And it’s also, unfortunately, a question of size. Over the past two decades, international shipping has relied more and more on extremely big ships—and now a lot of those boats just won’t fit anywhere else.
The story of the container shipping industry over the past half-century is a story of cascading consolidation. A shrinking pool of ocean freight carriers, with names like Maersk and Evergreen, operate the vast majority of container ships. The top 10 carriers are currently responsible for about 85 percent of all world container shipping capacity.
These companies have, in turn, adopted a relatively uncomplicated growth strategy: to make more money, build bigger boats. The Ever Given, the notorious “big boat” that got stuck in the Suez Canal earlier this year, is larger than the Empire State Building—and it no longer looks out of place on the high seas. The average container ship nearly doubled in size between 1996 and 2015. While ships that carried between 10,000 and 15,000 containers didn’t exist at the turn of the century, by 2020 they accounted for 17.5 percent of arrivals on the West Coast.

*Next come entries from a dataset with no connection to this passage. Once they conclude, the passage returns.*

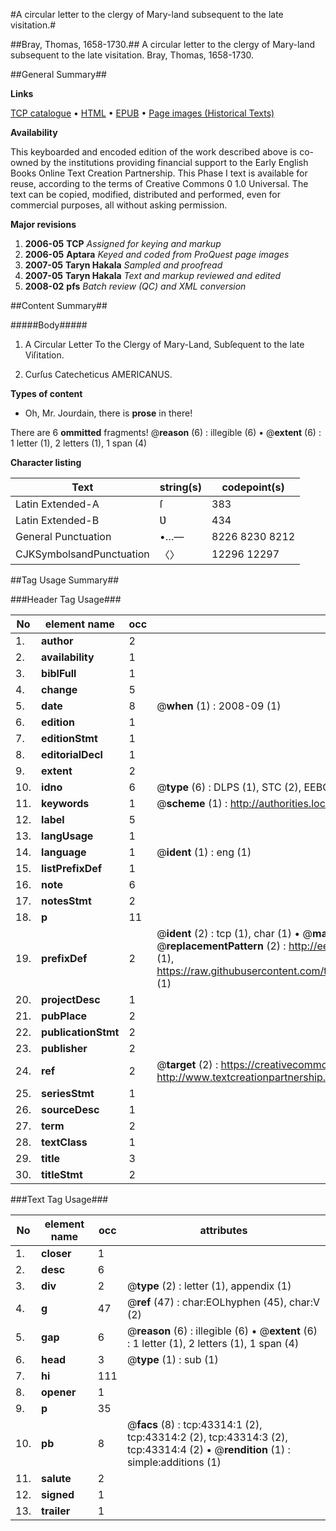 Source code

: #A circular letter to the clergy of Mary-land subsequent to the late visitation.#

##Bray, Thomas, 1658-1730.##
A circular letter to the clergy of Mary-land subsequent to the late visitation.
Bray, Thomas, 1658-1730.

##General Summary##

**Links**

[TCP catalogue](http://www.ota.ox.ac.uk/tcp/)  • 
[HTML](http://tei.it.ox.ac.uk/tcp/Texts-HTML/free/A29/A29255.html)  • 
[EPUB](http://tei.it.ox.ac.uk/tcp/Texts-EPUB/free/A29/A29255.epub) • 
[Page images (Historical Texts)](https://data.historicaltexts.jisc.ac.uk/view?pubId=eebo-09498686e&pageId=eebo-09498686e-43314-1)

**Availability**

This keyboarded and encoded edition of the
	       work described above is co-owned by the institutions
	       providing financial support to the Early English Books
	       Online Text Creation Partnership. This Phase I text is
	       available for reuse, according to the terms of Creative
	       Commons 0 1.0 Universal. The text can be copied,
	       modified, distributed and performed, even for
	       commercial purposes, all without asking permission.

**Major revisions**

1. __2006-05__ __TCP__ *Assigned for keying and markup*
1. __2006-05__ __Aptara__ *Keyed and coded from ProQuest page images*
1. __2007-05__ __Taryn Hakala__ *Sampled and proofread*
1. __2007-05__ __Taryn Hakala__ *Text and markup reviewed and edited*
1. __2008-02__ __pfs__ *Batch review (QC) and XML conversion*

##Content Summary##

#####Body#####

1. A
Circular Letter
To the Clergy of Mary-Land, Subſequent to the late
Viſitation.

1. Curſus Catecheticus
AMERICANUS.

**Types of content**

  * Oh, Mr. Jourdain, there is **prose** in there!

There are 6 **ommitted** fragments! 
 @__reason__ (6) : illegible (6)  •  @__extent__ (6) : 1 letter (1), 2 letters (1), 1 span (4)

**Character listing**


|Text|string(s)|codepoint(s)|
|---|---|---|
|Latin Extended-A|ſ|383|
|Latin Extended-B|Ʋ|434|
|General Punctuation|•…—|8226 8230 8212|
|CJKSymbolsandPunctuation|〈〉|12296 12297|

##Tag Usage Summary##

###Header Tag Usage###

|No|element name|occ|attributes|
|---|---|---|---|
|1.|__author__|2||
|2.|__availability__|1||
|3.|__biblFull__|1||
|4.|__change__|5||
|5.|__date__|8| @__when__ (1) : 2008-09 (1)|
|6.|__edition__|1||
|7.|__editionStmt__|1||
|8.|__editorialDecl__|1||
|9.|__extent__|2||
|10.|__idno__|6| @__type__ (6) : DLPS (1), STC (2), EEBO-CITATION (1), OCLC (1), VID (1)|
|11.|__keywords__|1| @__scheme__ (1) : http://authorities.loc.gov/ (1)|
|12.|__label__|5||
|13.|__langUsage__|1||
|14.|__language__|1| @__ident__ (1) : eng (1)|
|15.|__listPrefixDef__|1||
|16.|__note__|6||
|17.|__notesStmt__|2||
|18.|__p__|11||
|19.|__prefixDef__|2| @__ident__ (2) : tcp (1), char (1)  •  @__matchPattern__ (2) : ([0-9\-]+):([0-9IVX]+) (1), (.+) (1)  •  @__replacementPattern__ (2) : http://eebo.chadwyck.com/downloadtiff?vid=$1&page=$2 (1), https://raw.githubusercontent.com/textcreationpartnership/Texts/master/tcpchars.xml#$1 (1)|
|20.|__projectDesc__|1||
|21.|__pubPlace__|2||
|22.|__publicationStmt__|2||
|23.|__publisher__|2||
|24.|__ref__|2| @__target__ (2) : https://creativecommons.org/publicdomain/zero/1.0/ (1), http://www.textcreationpartnership.org/docs/. (1)|
|25.|__seriesStmt__|1||
|26.|__sourceDesc__|1||
|27.|__term__|2||
|28.|__textClass__|1||
|29.|__title__|3||
|30.|__titleStmt__|2||


###Text Tag Usage###

|No|element name|occ|attributes|
|---|---|---|---|
|1.|__closer__|1||
|2.|__desc__|6||
|3.|__div__|2| @__type__ (2) : letter (1), appendix (1)|
|4.|__g__|47| @__ref__ (47) : char:EOLhyphen (45), char:V (2)|
|5.|__gap__|6| @__reason__ (6) : illegible (6)  •  @__extent__ (6) : 1 letter (1), 2 letters (1), 1 span (4)|
|6.|__head__|3| @__type__ (1) : sub (1)|
|7.|__hi__|111||
|8.|__opener__|1||
|9.|__p__|35||
|10.|__pb__|8| @__facs__ (8) : tcp:43314:1 (2), tcp:43314:2 (2), tcp:43314:3 (2), tcp:43314:4 (2)  •  @__rendition__ (1) : simple:additions (1)|
|11.|__salute__|2||
|12.|__signed__|1||
|13.|__trailer__|1||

Container ships have gotten so big so quickly that many ports can’t really accommodate these giant boats, creating a backlog that directly explains why your holiday gifts are arriving late. Plus, small and midsized ports risk getting sized out entirely. A recent paper found that 436 world ports (out of a total of nearly 3,000) rely on vessels with a capacity of under 1,000 containers. But container ships of that size are disappearing, and a fifth of those ports might be unable to accept bigger ships at all.